Berufsprofil: Medizinische Fachangestellte
Medizinische Fachangestellte (MFA) — früher Arzthelferinnen — sind die zentrale Schnittstelle in Arztpraxen, MVZ und Kliniken. Sie empfangen Patienten, organisieren den Praxisablauf, assistieren bei Untersuchungen und Behandlungen, führen Laborarbeiten durch und übernehmen die Abrechnung. Der Beruf verbindet medizinisches Fachwissen mit Verwaltung und direktem Patientenkontakt.
Top 5 Aufgaben
Typische Branchen
Hard Skills
- Venöse Blutentnahme, Injektionen (i.m., s.c.) und Infusionsvorbereitung
- EBM- und GOÄ-Abrechnung sowie Praxisverwaltungssoftware (CGM, medatixx, x.isynet)
- Labordiagnostik (Blutbild, CRP-Schnelltest, Urinstatus, Blutzucker)
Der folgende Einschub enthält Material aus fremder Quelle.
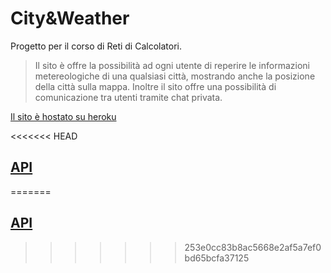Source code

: # City&Weather

 Progetto per il corso di Reti di Calcolatori.
> Il sito è offre la possibilità ad ogni utente di reperire le informazioni metereologiche di una qualsiasi città, mostrando anche la posizione della città sulla mappa. Inoltre il sito offre una possibilità di comunicazione tra utenti tramite chat privata.

[Il sito è hostato su heroku](https://hidden-fjord-76821.herokuapp.com/)

<<<<<<< HEAD
## [API](/restApi.md)
=======
## [API](/restAPI.md)
>>>>>>> 253e0cc83b8ac5668e2af5a7ef0bd65bcfa37125
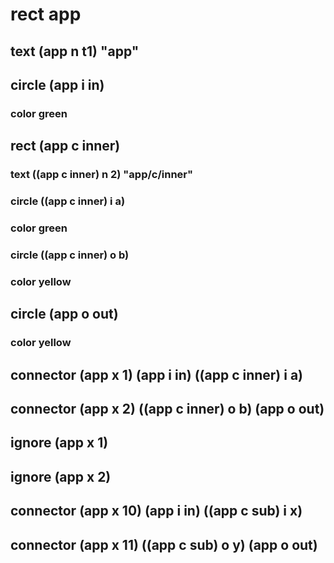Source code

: # rect app
## text (app n t1) "app"
## circle (app i in)
### color green
## rect (app c inner)
### text ((app c inner) n 2) "app/c/inner"
### circle ((app c inner) i a)
### color green
### circle ((app c inner) o b)
### color yellow
## circle (app o out)
### color yellow
## connector (app x 1) (app i in) ((app c inner) i a)
## connector (app x 2) ((app c inner) o b) (app o out)
## ignore (app x 1)
## ignore (app x 2)
## connector (app x 10) (app i in) ((app c sub) i x)
## connector (app x 11) ((app c sub) o y) (app o out)
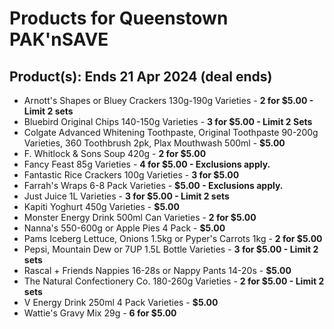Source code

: # Products for Queenstown PAK'nSAVE

## Product(s): Ends 21 Apr 2024 (deal ends)
- Arnott's Shapes or Bluey Crackers 130g-190g Varieties - **2 for $5.00 - Limit 2 sets**
- Bluebird Original Chips 140-150g Varieties - **3 for $5.00 - Limit 2 Sets**
- Colgate Advanced Whitening Toothpaste, Original Toothpaste 90-200g Varieties, 360 Toothbrush 2pk, Plax Mouthwash 500ml - **$5.00**
- F. Whitlock & Sons Soup 420g - **2 for $5.00**
- Fancy Feast 85g Varieties - **4 for $5.00 - Exclusions apply.**
- Fantastic Rice Crackers 100g Varieties - **3 for $5.00**
- Farrah's Wraps 6-8 Pack Varieties - **$5.00 - Exclusions apply.**
- Just Juice 1L Varieties - **3 for $5.00 - Limit 2 sets**
- Kapiti Yoghurt 450g Varieties - **$5.00**
- Monster Energy Drink 500ml Can Varieties - **2 for $5.00**
- Nanna's 550-600g or Apple Pies 4 Pack - **$5.00**
- Pams Iceberg Lettuce, Onions 1.5kg or Pyper's Carrots 1kg - **2 for $5.00**
- Pepsi, Mountain Dew or 7UP 1.5L Bottle Varieties - **3 for $5.00 - Limit 2 sets**
- Rascal + Friends Nappies 16-28s or Nappy Pants 14-20s - **$5.00**
- The Natural Confectionery Co. 180-260g Varieties - **2 for $5.00 - Limit 2 sets**
- V Energy Drink 250ml 4 Pack Varieties - **$5.00**
- Wattie's Gravy Mix 29g - **6 for $5.00**

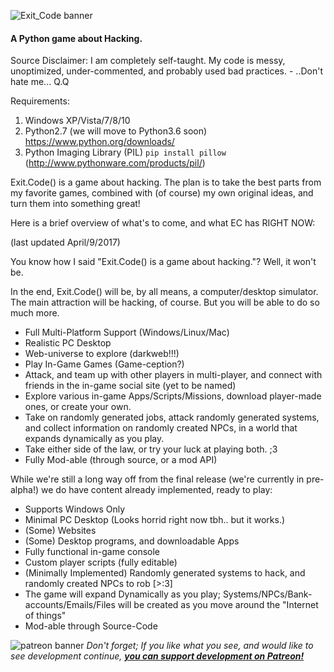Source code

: ﻿![Exit_Code banner](https://preview.ibb.co/nNxv85/EC_LOGO_TRANS.png "Exit_Code logo transparent")
#### A Python game about Hacking.

Source Disclaimer: I am completely self-taught. My code is messy, unoptimized, under-commented, and probably used bad practices. - ..Don't hate me... Q.Q

Requirements:

1. Windows XP/Vista/7/8/10
2. Python2.7 (we will move to Python3.6 soon) https://www.python.org/downloads/
3. Python Imaging Library (PIL) `pip install pillow`  (http://www.pythonware.com/products/pil/)

Exit.Code() is a game about hacking. The plan is to take the best parts from my favorite games, combined with (of course) my own original ideas, and turn them into something great!

Here is a brief overview of what's to come, and what EC has RIGHT NOW:

(last updated April/9/2017)

You know how I said "Exit.Code() is a game about hacking."? Well, it won't be.

In the end, Exit.Code() will be, by all means, a computer/desktop simulator. The main attraction will be hacking, of course. But you will be able to do so much more.


* Full Multi-Platform Support (Windows/Linux/Mac)
* Realistic PC Desktop
* Web-universe to explore (darkweb!!!)
* Play In-Game Games (Game-ception?)
* Attack, and team up with other players in multi-player, and connect with friends in the in-game social site (yet to be named)
* Explore various in-game Apps/Scripts/Missions, download player-made ones, or create your own.
* Take on randomly generated jobs, attack randomly generated systems, and collect information on randomly created NPCs, in a world that expands dynamically as you play.
* Take either side of the law, or try your luck at playing both. ;3
* Fully Mod-able (through source, or a mod API)


While we're still a long way off from the final release (we're currently in pre-alpha!) we do have content already implemented, ready to play:


* Supports Windows Only
* Minimal PC Desktop (Looks horrid right now tbh.. but it works.)
* (Some) Websites
* (Some) Desktop programs, and downloadable Apps
* Fully functional in-game console
* Custom player scripts (fully editable)
* (Minimally Implemented) Randomly generated systems to hack, and randomly created NPCs to rob [>:3]
* The game will expand Dynamically as you play; Systems/NPCs/Bank-accounts/Emails/Files will be created as you move around the "Internet of things"
* Mod-able through Source-Code


![patreon banner](https://orig00.deviantart.net/443c/f/2015/334/4/c/patreon_word_logo_for_light_bg_by_angelasasser-d9imh6a.png "Support development on Patreon!")
*Don't forget; If you like what you see, and would like to see development continue, **[you can support development on Patreon!](https://www.patreon.com/TheCyaniteProject)***
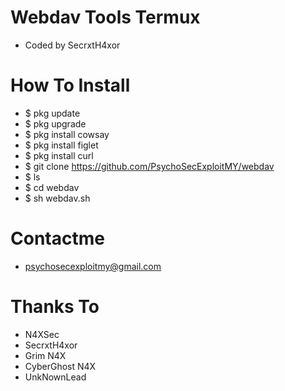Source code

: # Webdav Tools Termux
- Coded by SecrxtH4xor

# How To Install
- $  pkg update
- $  pkg upgrade
- $  pkg install cowsay
- $  pkg install figlet
- $  pkg install curl
- $  git clone https://github.com/PsychoSecExploitMY/webdav
- $  ls
- $  cd webdav
- $  sh webdav.sh
 
 # Contactme
 -  psychosecexploitmy@gmail.com
 
 # Thanks To
 - N4XSec
 - SecrxtH4xor
 - Grim N4X
 - CyberGhost N4X
- UnkNownLead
- EKG-Ableitung, Lungenfunktionsprüfung und Langzeitblutdruckmessung
- Hygienemanagement nach RKI-Richtlinien und Aufbereitung von Medizinprodukten
Soft Skills
- Freundliche und empathische Patientenkommunikation — auch bei hohem Patientenaufkommen
- Multitasking: Telefon, Empfang, Assistenz und Labor gleichzeitig managen
- Diskretion und Sensibilität beim Umgang mit vertraulichen Patientendaten
- Stressresistenz im Praxisalltag mit vollem Wartezimmer
- Teamarbeit mit Ärzten, Kollegen und externen Partnern (Labor, Apotheke)
Arbeitsumfeld: Überwiegend ambulante Versorgung in Arztpraxen und MVZ: Arbeitszeiten meist werktags (Montag bis Freitag), teils mit Sprechstunden am Nachmittag oder Samstag. Kein Nachtdienst. In Kliniken und Notaufnahmen kann Schichtdienst anfallen. Stehende und sitzende Tätigkeiten wechseln sich ab. Enger Patientenkontakt mit Infektionsrisiko.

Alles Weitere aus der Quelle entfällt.